● **Assignment**
Beginning with the opening line of the entries, return every line through the one containing "- 次のコマンドを実行すると、組織で現在使用中のすべての音声ビデオ エッジ構成設定に関する情報が返されます。", both included, and nothing else. Omit pictures.

(Stored items)
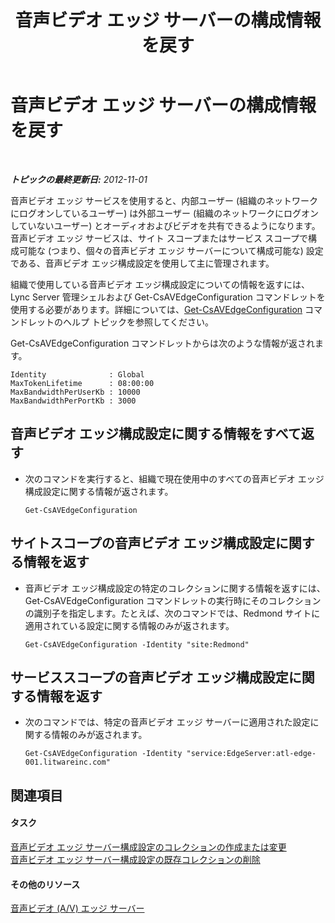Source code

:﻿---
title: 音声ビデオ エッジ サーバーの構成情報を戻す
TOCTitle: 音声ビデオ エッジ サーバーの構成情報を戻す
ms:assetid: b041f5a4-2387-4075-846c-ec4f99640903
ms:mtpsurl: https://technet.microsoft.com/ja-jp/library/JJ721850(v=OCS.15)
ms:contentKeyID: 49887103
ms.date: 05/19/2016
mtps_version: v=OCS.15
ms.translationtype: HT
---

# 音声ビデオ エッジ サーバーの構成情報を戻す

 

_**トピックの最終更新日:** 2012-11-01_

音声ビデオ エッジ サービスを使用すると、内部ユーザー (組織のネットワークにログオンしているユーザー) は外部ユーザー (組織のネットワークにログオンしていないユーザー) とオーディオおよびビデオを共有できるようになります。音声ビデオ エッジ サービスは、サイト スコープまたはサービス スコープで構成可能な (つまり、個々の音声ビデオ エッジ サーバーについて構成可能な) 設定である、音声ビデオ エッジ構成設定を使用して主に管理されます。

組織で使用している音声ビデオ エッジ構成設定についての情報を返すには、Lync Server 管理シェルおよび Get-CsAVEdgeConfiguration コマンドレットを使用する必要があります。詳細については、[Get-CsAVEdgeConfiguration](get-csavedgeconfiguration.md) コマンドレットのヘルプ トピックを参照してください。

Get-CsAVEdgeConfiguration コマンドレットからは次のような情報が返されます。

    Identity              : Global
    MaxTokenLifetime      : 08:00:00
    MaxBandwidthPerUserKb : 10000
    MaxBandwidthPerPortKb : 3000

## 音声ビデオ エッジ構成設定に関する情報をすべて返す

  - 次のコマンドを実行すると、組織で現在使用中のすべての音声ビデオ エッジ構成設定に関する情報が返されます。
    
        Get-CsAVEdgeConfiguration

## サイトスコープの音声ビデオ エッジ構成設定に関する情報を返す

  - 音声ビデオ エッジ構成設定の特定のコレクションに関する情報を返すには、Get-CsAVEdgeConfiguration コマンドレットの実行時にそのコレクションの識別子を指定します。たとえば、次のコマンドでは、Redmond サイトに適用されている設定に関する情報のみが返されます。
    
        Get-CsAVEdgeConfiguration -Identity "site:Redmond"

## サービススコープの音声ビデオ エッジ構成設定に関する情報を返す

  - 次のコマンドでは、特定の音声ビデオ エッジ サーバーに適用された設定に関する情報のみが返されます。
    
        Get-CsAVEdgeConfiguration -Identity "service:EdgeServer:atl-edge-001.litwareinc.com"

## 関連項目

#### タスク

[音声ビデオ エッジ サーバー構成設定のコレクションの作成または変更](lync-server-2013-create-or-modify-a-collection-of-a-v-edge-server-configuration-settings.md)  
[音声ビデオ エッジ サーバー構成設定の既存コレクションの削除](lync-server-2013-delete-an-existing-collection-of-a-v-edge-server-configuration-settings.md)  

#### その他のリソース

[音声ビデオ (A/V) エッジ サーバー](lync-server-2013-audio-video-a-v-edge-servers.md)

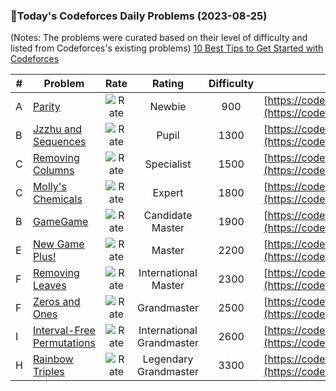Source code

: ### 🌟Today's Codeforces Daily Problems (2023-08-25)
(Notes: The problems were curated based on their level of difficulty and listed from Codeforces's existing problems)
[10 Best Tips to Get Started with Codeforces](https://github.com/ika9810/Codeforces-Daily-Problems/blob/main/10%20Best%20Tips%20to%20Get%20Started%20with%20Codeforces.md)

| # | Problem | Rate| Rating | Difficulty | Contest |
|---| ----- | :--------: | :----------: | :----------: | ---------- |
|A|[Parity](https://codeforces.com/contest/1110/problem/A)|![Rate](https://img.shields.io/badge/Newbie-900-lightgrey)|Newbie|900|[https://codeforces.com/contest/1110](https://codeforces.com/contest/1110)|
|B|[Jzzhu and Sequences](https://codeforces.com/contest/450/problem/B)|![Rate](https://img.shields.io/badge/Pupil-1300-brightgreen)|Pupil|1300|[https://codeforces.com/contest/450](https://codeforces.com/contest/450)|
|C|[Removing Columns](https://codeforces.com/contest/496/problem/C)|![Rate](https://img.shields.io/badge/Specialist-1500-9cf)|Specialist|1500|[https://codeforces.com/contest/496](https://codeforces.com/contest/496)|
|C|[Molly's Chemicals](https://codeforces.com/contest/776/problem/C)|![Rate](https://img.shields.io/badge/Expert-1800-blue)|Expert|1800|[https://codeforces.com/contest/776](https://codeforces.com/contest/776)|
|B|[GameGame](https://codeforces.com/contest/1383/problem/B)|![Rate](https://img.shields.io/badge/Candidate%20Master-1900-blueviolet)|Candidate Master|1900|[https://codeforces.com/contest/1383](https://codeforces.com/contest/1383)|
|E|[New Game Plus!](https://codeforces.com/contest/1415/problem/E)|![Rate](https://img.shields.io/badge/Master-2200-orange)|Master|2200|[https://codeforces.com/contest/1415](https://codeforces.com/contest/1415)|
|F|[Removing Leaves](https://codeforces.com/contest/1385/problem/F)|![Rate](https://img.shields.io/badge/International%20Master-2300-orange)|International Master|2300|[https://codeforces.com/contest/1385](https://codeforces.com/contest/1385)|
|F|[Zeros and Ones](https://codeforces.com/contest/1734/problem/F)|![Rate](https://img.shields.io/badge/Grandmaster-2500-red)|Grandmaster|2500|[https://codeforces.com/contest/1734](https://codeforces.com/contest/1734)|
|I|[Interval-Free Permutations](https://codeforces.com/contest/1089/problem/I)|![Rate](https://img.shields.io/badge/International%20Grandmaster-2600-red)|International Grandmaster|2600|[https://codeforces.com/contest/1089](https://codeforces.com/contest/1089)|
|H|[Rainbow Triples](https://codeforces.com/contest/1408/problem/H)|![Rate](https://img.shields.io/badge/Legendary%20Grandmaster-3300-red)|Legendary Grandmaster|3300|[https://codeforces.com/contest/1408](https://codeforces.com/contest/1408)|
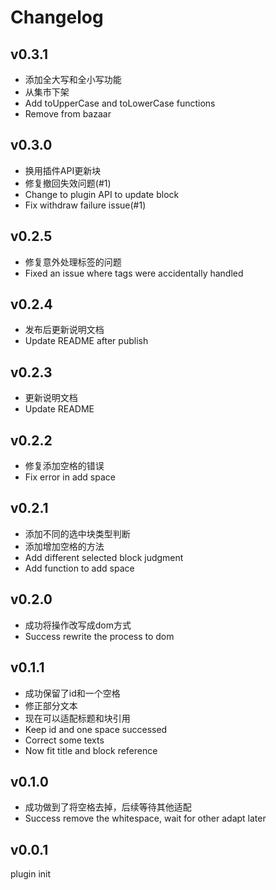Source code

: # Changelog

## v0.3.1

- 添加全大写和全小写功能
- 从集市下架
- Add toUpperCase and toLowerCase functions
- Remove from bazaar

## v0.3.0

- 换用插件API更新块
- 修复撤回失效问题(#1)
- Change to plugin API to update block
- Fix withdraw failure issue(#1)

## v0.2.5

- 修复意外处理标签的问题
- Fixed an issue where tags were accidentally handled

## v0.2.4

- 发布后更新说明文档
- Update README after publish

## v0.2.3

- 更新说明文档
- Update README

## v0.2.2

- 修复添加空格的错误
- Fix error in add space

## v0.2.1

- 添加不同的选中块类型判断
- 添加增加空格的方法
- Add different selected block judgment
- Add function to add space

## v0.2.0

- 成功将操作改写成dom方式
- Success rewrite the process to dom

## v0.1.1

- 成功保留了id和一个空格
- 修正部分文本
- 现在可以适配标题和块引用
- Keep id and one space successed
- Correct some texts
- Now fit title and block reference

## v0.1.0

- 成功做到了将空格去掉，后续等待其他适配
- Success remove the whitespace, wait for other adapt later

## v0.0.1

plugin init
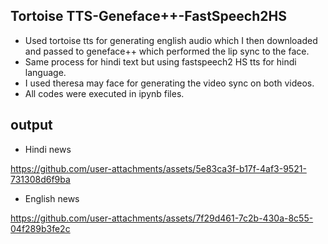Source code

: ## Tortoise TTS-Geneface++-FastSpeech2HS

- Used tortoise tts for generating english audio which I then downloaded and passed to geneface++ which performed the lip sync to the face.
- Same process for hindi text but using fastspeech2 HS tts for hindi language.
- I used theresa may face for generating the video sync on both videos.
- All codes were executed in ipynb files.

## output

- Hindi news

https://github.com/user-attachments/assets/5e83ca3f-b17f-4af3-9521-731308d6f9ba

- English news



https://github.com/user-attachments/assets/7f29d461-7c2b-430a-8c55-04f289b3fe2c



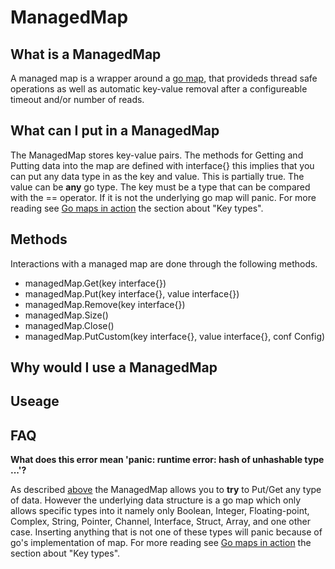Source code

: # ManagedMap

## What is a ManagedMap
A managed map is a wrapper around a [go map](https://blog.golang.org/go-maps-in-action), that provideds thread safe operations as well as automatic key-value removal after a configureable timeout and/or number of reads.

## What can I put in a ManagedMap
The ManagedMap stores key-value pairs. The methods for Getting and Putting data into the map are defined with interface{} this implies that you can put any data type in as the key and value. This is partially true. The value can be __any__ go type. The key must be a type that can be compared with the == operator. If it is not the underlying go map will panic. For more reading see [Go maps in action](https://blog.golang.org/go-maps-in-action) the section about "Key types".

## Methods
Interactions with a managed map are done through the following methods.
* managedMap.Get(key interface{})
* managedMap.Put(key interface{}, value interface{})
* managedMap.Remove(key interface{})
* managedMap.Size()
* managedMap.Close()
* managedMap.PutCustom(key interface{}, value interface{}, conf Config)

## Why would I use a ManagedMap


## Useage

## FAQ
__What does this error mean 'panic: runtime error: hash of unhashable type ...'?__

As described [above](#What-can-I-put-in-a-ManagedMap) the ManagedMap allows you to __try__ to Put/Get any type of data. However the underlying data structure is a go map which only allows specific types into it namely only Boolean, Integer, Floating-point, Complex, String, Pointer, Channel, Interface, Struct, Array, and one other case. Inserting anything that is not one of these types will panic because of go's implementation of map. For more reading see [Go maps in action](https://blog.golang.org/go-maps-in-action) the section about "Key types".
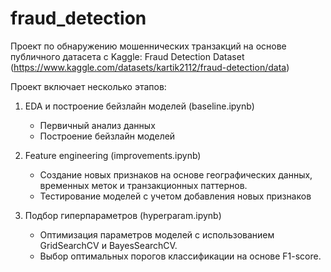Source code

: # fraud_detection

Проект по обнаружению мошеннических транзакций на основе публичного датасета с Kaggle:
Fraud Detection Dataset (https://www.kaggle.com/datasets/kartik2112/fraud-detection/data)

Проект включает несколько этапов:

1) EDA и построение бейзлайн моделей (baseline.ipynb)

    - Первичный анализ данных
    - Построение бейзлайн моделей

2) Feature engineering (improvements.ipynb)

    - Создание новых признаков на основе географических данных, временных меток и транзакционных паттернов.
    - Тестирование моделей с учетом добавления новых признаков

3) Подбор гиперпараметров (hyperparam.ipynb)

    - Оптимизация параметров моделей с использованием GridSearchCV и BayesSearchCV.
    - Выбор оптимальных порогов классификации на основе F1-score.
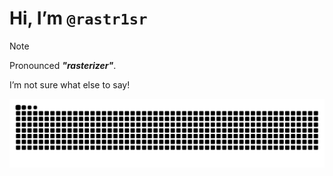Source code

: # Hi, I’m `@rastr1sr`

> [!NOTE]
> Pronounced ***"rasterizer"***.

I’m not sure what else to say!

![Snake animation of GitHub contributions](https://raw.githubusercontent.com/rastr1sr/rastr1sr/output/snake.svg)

● **Task result**
Source code

:﻿---
title: 音声ビデオ エッジ サーバーの構成情報を戻す
TOCTitle: 音声ビデオ エッジ サーバーの構成情報を戻す
ms:assetid: b041f5a4-2387-4075-846c-ec4f99640903
ms:mtpsurl: https://technet.microsoft.com/ja-jp/library/JJ721850(v=OCS.15)
ms:contentKeyID: 49887103
ms.date: 05/19/2016
mtps_version: v=OCS.15
ms.translationtype: HT
---

# 音声ビデオ エッジ サーバーの構成情報を戻す

 

_**トピックの最終更新日:** 2012-11-01_

音声ビデオ エッジ サービスを使用すると、内部ユーザー (組織のネットワークにログオンしているユーザー) は外部ユーザー (組織のネットワークにログオンしていないユーザー) とオーディオおよびビデオを共有できるようになります。音声ビデオ エッジ サービスは、サイト スコープまたはサービス スコープで構成可能な (つまり、個々の音声ビデオ エッジ サーバーについて構成可能な) 設定である、音声ビデオ エッジ構成設定を使用して主に管理されます。

組織で使用している音声ビデオ エッジ構成設定についての情報を返すには、Lync Server 管理シェルおよび Get-CsAVEdgeConfiguration コマンドレットを使用する必要があります。詳細については、[Get-CsAVEdgeConfiguration](get-csavedgeconfiguration.md) コマンドレットのヘルプ トピックを参照してください。

Get-CsAVEdgeConfiguration コマンドレットからは次のような情報が返されます。

    Identity              : Global
    MaxTokenLifetime      : 08:00:00
    MaxBandwidthPerUserKb : 10000
    MaxBandwidthPerPortKb : 3000

## 音声ビデオ エッジ構成設定に関する情報をすべて返す

  - 次のコマンドを実行すると、組織で現在使用中のすべての音声ビデオ エッジ構成設定に関する情報が返されます。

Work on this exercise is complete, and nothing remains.